Lines with "coordenação": copy each one from the listing below.

┌────────

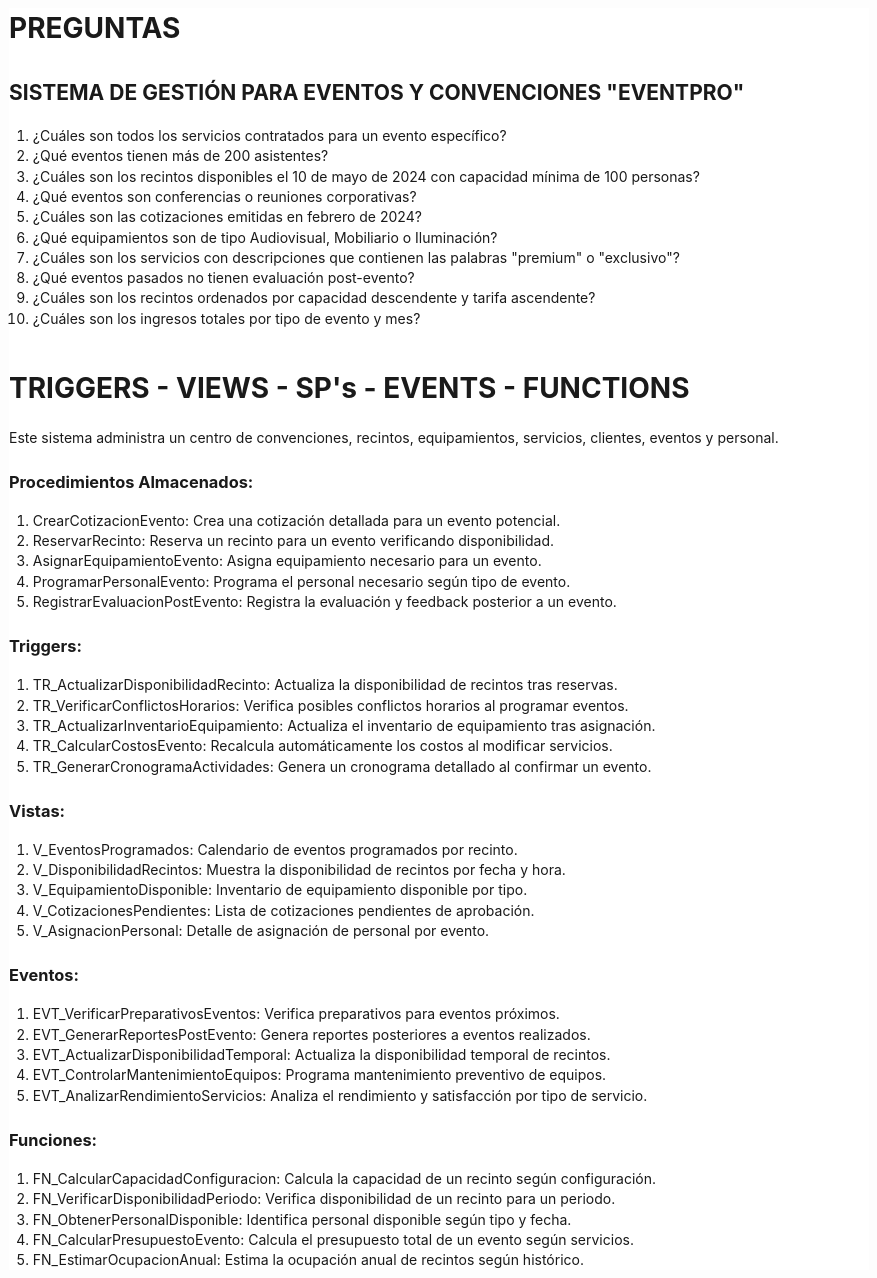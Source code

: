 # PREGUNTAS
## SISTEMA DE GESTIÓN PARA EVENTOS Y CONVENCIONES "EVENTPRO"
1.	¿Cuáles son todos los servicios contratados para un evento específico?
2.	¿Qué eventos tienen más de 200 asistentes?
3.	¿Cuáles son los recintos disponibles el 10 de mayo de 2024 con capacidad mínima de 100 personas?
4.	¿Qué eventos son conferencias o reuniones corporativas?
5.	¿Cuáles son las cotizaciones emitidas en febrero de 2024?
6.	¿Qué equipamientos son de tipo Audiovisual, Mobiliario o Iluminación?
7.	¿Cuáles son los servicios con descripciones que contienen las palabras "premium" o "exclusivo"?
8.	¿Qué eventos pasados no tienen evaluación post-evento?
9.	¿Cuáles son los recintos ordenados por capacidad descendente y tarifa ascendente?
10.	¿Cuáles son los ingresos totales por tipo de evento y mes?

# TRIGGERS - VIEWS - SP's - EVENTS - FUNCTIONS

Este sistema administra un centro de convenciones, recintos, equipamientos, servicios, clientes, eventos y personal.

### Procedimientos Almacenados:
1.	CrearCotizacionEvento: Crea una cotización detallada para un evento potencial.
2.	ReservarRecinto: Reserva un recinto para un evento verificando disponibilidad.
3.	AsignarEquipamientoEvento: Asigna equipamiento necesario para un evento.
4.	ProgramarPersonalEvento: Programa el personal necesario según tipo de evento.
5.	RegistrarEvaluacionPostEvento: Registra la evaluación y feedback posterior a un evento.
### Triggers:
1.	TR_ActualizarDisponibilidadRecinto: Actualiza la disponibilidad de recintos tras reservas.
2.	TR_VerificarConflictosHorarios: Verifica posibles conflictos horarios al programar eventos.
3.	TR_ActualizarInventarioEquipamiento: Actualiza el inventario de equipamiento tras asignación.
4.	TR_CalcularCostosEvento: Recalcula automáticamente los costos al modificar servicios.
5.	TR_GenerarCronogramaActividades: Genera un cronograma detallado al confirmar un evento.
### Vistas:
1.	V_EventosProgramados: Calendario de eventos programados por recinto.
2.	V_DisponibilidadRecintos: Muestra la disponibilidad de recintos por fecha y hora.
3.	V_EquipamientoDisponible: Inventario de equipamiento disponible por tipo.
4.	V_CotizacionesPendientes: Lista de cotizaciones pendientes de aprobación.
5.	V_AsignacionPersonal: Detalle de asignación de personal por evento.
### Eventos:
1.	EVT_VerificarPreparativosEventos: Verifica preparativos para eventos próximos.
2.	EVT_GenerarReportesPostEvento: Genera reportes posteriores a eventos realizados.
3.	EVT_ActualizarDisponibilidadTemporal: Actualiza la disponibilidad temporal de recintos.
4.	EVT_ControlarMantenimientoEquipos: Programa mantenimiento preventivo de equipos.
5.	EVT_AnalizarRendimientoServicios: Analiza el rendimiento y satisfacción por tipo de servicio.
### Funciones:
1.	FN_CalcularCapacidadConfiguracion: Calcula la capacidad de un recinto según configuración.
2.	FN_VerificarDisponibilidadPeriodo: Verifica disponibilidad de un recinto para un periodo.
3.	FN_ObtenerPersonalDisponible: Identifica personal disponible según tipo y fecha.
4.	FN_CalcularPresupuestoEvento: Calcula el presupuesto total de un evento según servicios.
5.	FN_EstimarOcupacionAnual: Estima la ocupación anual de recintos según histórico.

└────────
┌────────

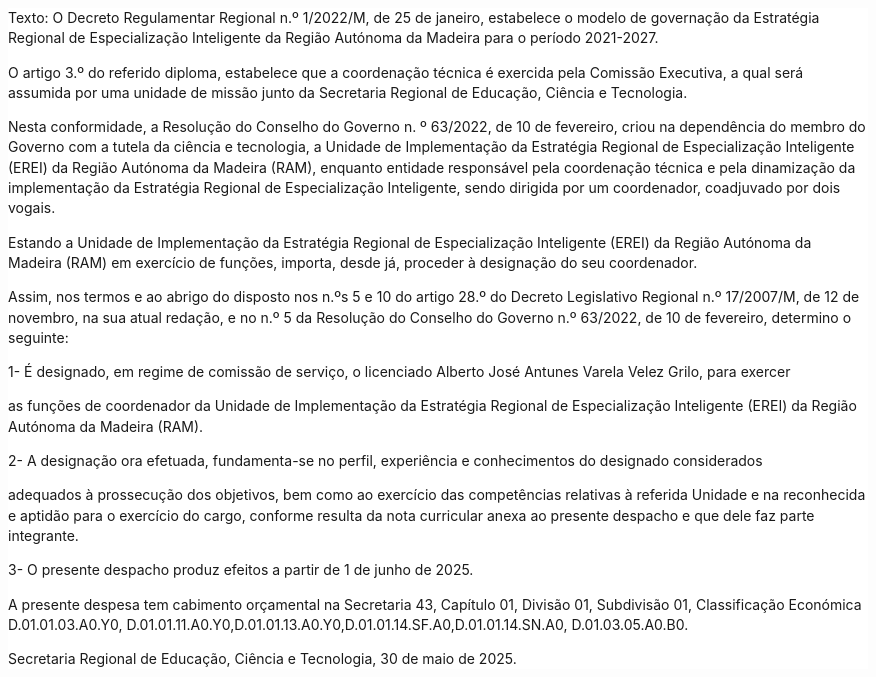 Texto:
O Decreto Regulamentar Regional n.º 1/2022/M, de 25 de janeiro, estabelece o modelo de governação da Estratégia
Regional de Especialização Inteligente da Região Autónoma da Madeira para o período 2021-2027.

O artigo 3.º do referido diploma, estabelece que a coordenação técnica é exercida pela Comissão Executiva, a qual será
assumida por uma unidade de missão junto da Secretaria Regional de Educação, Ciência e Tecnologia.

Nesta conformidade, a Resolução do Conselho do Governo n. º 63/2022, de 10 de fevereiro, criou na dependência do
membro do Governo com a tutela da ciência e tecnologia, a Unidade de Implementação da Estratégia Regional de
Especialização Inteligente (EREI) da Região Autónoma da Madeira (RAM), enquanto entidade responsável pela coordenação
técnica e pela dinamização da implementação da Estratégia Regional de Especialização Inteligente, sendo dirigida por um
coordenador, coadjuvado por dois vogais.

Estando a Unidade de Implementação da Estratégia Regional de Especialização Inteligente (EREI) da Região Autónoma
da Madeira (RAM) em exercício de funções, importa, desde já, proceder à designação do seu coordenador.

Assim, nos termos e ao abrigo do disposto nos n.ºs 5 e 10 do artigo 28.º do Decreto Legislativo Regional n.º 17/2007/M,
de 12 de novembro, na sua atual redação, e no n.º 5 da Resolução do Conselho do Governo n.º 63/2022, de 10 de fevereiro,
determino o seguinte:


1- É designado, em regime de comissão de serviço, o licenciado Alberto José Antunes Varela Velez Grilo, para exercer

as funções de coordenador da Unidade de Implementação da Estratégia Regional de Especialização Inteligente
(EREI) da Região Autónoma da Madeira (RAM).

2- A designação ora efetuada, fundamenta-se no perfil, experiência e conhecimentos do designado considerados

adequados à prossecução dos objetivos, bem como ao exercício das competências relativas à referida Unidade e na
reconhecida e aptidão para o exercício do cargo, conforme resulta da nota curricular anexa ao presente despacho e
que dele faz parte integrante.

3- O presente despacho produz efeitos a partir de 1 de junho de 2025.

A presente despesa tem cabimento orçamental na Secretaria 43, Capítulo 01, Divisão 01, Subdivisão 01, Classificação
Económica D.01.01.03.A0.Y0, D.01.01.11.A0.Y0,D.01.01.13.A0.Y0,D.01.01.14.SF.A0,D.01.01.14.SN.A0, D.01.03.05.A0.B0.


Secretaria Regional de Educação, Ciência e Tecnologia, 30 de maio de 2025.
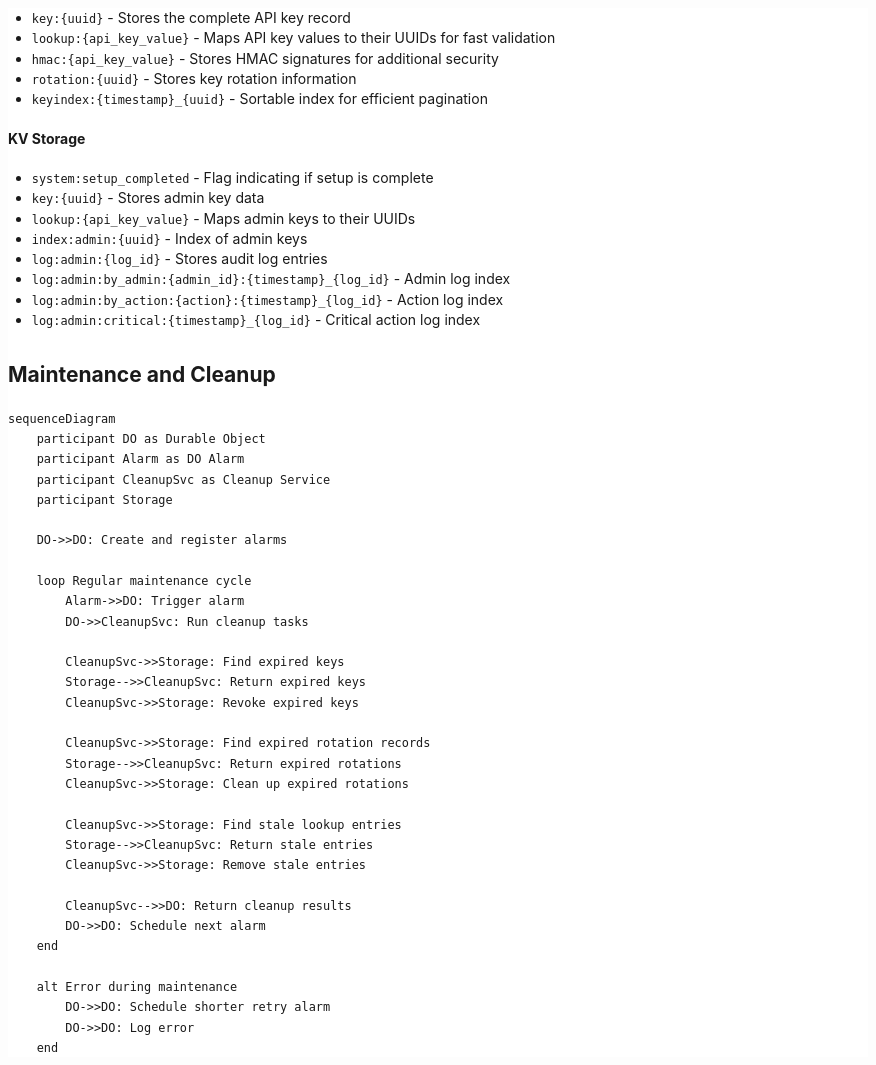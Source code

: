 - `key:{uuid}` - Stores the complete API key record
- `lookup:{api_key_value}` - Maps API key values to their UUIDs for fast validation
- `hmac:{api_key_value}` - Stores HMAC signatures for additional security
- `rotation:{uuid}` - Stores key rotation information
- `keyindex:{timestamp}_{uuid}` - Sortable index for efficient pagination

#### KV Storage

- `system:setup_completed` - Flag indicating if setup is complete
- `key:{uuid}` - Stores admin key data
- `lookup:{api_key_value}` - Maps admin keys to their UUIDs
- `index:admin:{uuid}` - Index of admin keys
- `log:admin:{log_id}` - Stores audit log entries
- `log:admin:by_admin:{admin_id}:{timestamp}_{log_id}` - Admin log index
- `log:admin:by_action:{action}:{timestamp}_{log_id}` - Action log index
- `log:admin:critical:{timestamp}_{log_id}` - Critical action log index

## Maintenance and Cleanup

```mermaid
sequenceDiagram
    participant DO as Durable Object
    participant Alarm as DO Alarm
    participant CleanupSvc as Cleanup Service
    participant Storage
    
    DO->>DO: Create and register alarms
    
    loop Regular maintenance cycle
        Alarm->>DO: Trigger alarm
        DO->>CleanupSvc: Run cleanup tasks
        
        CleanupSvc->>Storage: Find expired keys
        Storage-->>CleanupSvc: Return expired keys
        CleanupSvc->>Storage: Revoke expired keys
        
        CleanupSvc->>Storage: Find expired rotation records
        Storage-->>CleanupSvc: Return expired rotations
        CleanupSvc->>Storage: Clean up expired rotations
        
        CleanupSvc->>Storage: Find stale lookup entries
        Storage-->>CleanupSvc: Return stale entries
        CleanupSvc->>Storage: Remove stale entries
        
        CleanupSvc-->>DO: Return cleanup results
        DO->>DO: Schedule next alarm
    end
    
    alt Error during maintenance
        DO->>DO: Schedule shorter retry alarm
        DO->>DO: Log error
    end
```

└────────

▶ **RESPONSE**:
O artigo 3.º do referido diploma, estabelece que a coordenação técnica é exercida pela Comissão Executiva, a qual será
Especialização Inteligente (EREI) da Região Autónoma da Madeira (RAM), enquanto entidade responsável pela coordenação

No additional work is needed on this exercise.